# TASK GOAL
The required lines are those that contain "configurações"; pull them out of the data and copy them.

Start of RECORDED DATA

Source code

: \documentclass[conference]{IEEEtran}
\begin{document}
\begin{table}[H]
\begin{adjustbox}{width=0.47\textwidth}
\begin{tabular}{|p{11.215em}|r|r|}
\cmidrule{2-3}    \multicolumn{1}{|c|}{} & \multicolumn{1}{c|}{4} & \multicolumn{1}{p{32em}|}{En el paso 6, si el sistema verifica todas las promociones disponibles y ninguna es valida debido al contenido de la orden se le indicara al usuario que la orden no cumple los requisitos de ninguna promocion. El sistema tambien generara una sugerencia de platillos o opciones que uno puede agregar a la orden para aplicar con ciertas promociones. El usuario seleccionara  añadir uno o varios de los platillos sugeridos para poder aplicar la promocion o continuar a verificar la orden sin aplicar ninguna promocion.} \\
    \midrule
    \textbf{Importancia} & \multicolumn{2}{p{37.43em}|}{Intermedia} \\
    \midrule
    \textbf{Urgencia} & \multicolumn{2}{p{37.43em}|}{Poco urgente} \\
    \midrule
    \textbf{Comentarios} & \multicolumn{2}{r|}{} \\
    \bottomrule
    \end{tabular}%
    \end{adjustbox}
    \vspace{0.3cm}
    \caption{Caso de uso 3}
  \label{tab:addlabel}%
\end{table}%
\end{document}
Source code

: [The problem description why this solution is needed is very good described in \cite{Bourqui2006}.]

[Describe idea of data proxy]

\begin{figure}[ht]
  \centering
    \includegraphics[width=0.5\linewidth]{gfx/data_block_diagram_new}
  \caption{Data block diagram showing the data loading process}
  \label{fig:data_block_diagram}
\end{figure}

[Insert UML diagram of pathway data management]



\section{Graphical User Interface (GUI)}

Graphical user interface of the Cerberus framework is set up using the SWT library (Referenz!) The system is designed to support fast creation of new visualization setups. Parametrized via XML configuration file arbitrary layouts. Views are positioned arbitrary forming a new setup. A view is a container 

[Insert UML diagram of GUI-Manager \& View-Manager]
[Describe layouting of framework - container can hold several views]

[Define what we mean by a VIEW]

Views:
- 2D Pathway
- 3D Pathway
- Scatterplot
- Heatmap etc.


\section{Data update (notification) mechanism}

End of RECORDED DATA
Start of RECORDED DATA

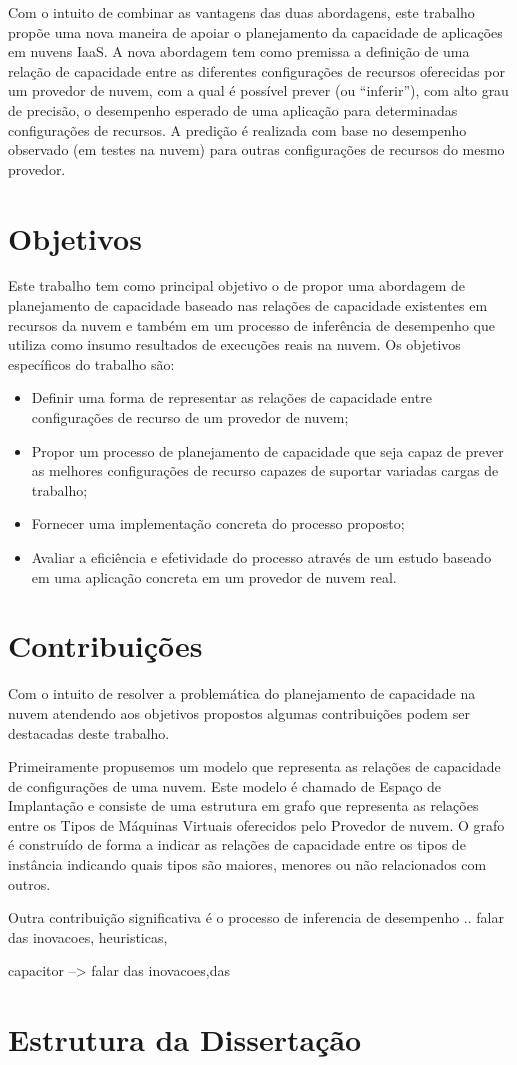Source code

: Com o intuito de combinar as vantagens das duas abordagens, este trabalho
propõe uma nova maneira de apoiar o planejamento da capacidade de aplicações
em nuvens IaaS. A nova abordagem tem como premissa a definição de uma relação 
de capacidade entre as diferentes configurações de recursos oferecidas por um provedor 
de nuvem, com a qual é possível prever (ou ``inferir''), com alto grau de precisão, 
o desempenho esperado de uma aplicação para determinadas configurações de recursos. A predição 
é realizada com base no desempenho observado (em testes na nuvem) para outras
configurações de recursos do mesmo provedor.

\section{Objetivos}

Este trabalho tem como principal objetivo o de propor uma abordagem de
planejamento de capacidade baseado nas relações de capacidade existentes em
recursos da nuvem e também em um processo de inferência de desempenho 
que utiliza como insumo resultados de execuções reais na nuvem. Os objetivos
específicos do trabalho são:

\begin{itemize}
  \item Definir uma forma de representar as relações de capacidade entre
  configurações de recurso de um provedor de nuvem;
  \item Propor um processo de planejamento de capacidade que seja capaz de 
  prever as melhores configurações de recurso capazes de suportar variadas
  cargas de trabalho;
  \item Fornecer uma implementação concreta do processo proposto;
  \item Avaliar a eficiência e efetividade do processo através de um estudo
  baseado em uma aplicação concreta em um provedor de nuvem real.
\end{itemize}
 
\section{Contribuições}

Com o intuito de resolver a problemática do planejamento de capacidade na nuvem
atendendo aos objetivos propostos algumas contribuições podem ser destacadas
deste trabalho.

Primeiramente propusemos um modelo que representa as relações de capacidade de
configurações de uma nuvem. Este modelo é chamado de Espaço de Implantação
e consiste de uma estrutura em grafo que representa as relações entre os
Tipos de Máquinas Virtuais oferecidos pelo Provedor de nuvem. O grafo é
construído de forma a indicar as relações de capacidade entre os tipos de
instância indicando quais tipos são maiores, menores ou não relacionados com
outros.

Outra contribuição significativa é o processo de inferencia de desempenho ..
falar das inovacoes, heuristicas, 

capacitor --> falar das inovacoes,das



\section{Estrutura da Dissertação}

End of RECORDED DATA

# EXERCISE OUTPUT
de capacidade entre as diferentes configurações de recursos oferecidas por um provedor 
o desempenho esperado de uma aplicação para determinadas configurações de recursos. A predição 
configurações de recursos do mesmo provedor.
  configurações de recurso de um provedor de nuvem;
  prever as melhores configurações de recurso capazes de suportar variadas
configurações de uma nuvem. Este modelo é chamado de Espaço de Implantação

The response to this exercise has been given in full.